-- Provided entries follows --

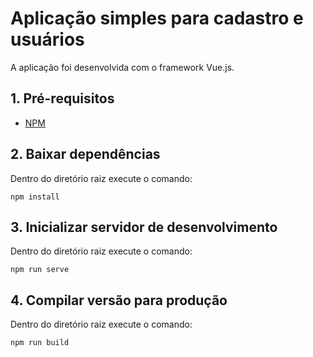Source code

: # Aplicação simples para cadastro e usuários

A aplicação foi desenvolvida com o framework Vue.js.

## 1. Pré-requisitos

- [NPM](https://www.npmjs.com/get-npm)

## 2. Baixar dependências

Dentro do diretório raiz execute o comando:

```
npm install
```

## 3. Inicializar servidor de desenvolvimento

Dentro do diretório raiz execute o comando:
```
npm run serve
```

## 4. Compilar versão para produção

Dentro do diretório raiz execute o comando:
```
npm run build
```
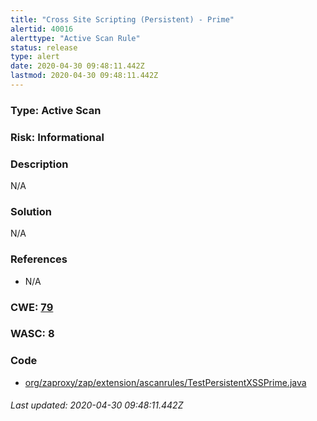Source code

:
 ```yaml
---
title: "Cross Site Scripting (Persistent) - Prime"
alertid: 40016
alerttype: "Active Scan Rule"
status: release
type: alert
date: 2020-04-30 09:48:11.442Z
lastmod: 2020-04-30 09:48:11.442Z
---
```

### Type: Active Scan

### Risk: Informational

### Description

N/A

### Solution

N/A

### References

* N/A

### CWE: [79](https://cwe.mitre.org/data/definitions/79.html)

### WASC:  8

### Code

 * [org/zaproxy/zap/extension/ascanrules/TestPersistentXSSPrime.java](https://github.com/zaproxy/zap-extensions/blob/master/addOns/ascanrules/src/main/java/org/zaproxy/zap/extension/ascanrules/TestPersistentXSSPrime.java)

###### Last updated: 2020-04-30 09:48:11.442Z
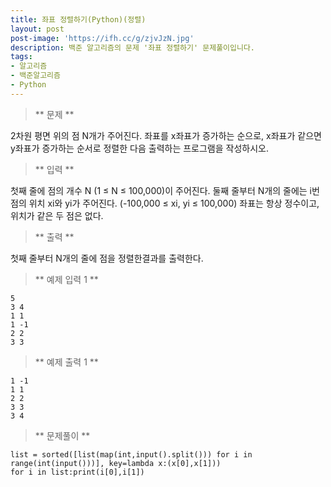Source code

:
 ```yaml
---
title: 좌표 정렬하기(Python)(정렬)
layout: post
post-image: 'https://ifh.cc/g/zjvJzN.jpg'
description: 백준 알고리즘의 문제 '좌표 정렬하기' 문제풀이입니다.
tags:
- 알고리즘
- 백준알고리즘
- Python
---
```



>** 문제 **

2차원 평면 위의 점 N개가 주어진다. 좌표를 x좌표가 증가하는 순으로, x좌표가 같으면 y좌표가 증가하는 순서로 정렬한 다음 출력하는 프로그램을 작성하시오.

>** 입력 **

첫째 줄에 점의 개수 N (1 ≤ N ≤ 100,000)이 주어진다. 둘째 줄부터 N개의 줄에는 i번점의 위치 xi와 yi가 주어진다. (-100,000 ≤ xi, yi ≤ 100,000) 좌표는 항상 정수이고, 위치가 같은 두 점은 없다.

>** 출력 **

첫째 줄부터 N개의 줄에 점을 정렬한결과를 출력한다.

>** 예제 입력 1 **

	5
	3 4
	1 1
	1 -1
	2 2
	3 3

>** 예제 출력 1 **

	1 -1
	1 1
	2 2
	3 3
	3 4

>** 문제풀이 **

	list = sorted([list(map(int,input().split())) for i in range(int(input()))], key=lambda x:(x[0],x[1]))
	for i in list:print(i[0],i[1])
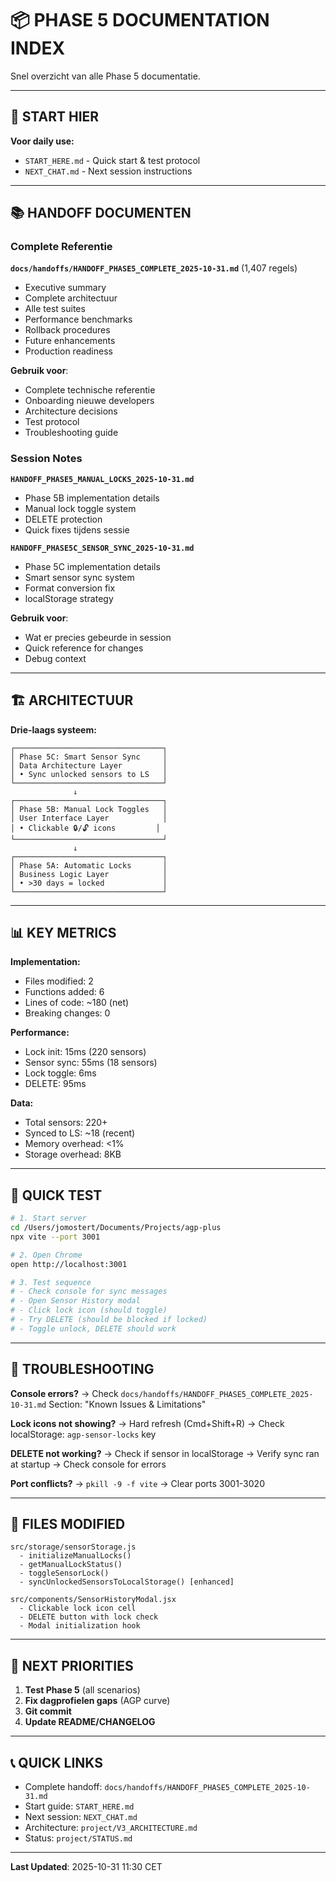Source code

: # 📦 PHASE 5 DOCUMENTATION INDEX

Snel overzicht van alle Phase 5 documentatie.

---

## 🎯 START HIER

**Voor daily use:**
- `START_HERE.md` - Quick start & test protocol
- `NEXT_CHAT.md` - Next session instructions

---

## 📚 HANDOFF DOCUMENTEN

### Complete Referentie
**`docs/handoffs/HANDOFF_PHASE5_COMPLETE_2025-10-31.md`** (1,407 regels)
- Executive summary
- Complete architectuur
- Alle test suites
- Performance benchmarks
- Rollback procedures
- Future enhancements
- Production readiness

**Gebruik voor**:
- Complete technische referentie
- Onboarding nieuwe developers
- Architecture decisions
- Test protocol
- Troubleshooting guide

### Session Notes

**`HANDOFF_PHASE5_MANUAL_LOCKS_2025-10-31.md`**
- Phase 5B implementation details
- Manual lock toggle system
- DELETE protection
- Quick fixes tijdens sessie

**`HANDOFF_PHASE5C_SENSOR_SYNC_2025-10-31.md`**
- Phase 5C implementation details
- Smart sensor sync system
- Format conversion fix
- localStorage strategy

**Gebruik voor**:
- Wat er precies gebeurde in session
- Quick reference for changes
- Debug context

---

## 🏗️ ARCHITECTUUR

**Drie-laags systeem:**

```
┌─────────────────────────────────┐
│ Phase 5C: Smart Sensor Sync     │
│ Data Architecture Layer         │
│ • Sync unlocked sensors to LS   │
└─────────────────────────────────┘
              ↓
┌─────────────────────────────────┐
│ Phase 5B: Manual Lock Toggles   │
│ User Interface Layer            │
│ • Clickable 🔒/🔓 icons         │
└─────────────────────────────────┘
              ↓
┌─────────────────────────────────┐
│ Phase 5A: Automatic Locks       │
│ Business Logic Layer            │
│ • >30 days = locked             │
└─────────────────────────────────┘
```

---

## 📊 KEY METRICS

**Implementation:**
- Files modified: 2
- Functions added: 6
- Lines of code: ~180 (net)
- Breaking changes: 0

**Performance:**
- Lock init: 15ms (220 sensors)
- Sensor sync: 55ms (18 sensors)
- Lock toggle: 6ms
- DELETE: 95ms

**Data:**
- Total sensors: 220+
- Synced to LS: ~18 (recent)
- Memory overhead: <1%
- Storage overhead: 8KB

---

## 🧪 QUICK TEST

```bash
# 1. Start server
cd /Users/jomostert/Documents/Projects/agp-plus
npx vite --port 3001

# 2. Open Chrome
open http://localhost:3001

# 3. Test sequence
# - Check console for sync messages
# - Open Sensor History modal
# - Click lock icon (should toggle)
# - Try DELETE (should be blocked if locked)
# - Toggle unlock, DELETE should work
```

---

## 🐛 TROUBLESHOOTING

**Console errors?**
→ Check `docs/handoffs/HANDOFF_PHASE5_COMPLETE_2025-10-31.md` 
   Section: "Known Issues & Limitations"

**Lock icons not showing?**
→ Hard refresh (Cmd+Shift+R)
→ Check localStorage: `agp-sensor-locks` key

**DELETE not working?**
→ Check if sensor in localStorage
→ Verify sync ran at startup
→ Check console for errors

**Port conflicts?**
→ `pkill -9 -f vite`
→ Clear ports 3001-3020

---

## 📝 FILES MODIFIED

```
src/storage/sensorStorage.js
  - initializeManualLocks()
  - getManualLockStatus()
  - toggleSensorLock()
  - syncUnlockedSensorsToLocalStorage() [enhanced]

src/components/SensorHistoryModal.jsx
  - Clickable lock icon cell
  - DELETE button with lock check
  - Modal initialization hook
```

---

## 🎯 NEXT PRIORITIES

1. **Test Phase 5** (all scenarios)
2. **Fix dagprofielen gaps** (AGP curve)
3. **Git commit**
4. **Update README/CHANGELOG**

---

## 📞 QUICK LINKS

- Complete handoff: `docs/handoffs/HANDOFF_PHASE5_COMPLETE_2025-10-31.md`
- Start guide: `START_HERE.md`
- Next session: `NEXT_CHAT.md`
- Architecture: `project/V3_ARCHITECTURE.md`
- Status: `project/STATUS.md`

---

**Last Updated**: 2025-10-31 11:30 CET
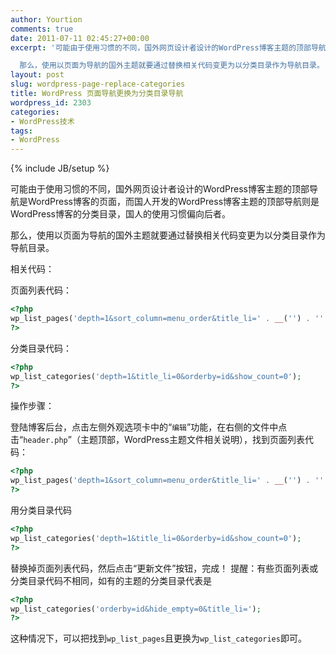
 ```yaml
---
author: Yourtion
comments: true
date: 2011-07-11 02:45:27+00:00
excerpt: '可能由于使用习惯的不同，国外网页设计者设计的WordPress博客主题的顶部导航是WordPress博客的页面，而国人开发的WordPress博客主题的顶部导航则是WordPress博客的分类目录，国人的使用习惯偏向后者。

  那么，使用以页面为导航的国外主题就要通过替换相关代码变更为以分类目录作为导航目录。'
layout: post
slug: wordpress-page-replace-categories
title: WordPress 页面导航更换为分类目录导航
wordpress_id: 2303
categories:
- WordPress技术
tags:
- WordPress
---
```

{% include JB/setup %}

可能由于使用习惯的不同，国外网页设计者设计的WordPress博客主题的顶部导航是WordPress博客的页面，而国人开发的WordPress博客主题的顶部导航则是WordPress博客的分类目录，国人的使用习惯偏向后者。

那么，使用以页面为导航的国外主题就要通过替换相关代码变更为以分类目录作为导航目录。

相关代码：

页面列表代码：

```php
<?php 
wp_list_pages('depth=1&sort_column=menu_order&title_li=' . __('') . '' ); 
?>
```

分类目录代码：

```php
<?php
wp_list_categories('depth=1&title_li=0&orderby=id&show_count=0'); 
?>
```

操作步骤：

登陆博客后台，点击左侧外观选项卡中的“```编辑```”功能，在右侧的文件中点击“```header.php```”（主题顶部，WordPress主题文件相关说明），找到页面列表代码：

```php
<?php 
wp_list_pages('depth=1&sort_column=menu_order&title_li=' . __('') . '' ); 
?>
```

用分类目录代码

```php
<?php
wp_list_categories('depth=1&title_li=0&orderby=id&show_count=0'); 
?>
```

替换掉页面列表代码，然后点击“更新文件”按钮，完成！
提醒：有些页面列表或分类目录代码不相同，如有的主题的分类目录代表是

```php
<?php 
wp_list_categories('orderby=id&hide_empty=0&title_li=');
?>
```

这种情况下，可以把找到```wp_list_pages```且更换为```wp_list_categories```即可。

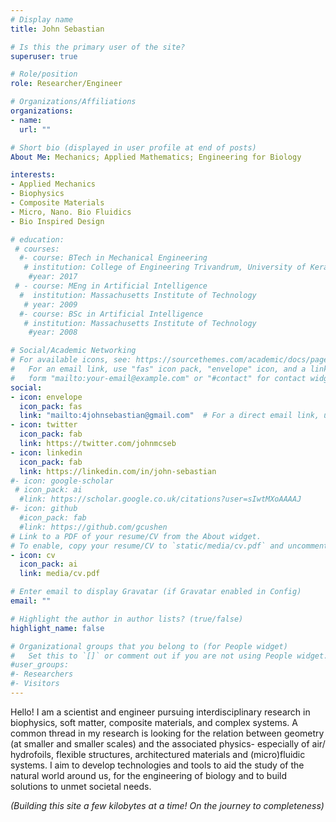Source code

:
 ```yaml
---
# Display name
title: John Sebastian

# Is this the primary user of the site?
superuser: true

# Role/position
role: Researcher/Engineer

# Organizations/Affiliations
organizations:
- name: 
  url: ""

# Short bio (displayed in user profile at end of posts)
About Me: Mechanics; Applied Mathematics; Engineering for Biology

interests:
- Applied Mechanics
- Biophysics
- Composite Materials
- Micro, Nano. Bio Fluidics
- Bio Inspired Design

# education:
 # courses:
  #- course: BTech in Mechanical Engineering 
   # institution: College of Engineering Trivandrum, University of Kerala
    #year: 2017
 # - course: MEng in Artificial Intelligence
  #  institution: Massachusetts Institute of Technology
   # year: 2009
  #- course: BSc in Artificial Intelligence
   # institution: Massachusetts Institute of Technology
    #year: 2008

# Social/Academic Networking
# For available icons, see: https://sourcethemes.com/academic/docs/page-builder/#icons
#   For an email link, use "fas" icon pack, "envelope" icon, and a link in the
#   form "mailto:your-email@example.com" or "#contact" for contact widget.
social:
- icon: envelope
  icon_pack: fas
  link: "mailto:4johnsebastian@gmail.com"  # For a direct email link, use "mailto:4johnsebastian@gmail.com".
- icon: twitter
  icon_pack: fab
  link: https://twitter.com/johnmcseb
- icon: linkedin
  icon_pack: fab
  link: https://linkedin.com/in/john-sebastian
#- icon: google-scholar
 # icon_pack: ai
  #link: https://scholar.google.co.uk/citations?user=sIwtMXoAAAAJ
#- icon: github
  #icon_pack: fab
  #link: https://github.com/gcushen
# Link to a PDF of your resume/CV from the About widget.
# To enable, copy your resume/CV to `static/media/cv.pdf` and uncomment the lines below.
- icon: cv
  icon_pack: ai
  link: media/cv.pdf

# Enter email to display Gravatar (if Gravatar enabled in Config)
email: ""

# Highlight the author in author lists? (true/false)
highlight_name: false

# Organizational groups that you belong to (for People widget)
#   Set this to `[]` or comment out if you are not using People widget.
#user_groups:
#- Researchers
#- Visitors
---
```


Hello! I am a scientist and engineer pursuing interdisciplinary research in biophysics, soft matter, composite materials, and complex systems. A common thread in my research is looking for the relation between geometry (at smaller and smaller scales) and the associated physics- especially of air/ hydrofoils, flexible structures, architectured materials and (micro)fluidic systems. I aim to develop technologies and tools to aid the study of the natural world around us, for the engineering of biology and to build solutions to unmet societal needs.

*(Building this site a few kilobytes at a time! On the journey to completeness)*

-- Provided entries concluded --

An exact copy of the lines above between the line holding "### Complete Referentie" and the line holding "- localStorage strategy", inclusive, is the whole answer.

### Complete Referentie
**`docs/handoffs/HANDOFF_PHASE5_COMPLETE_2025-10-31.md`** (1,407 regels)
- Executive summary
- Complete architectuur
- Alle test suites
- Performance benchmarks
- Rollback procedures
- Future enhancements
- Production readiness

**Gebruik voor**:
- Complete technische referentie
- Onboarding nieuwe developers
- Architecture decisions
- Test protocol
- Troubleshooting guide

### Session Notes

**`HANDOFF_PHASE5_MANUAL_LOCKS_2025-10-31.md`**
- Phase 5B implementation details
- Manual lock toggle system
- DELETE protection
- Quick fixes tijdens sessie

**`HANDOFF_PHASE5C_SENSOR_SYNC_2025-10-31.md`**
- Phase 5C implementation details
- Smart sensor sync system
- Format conversion fix
- localStorage strategy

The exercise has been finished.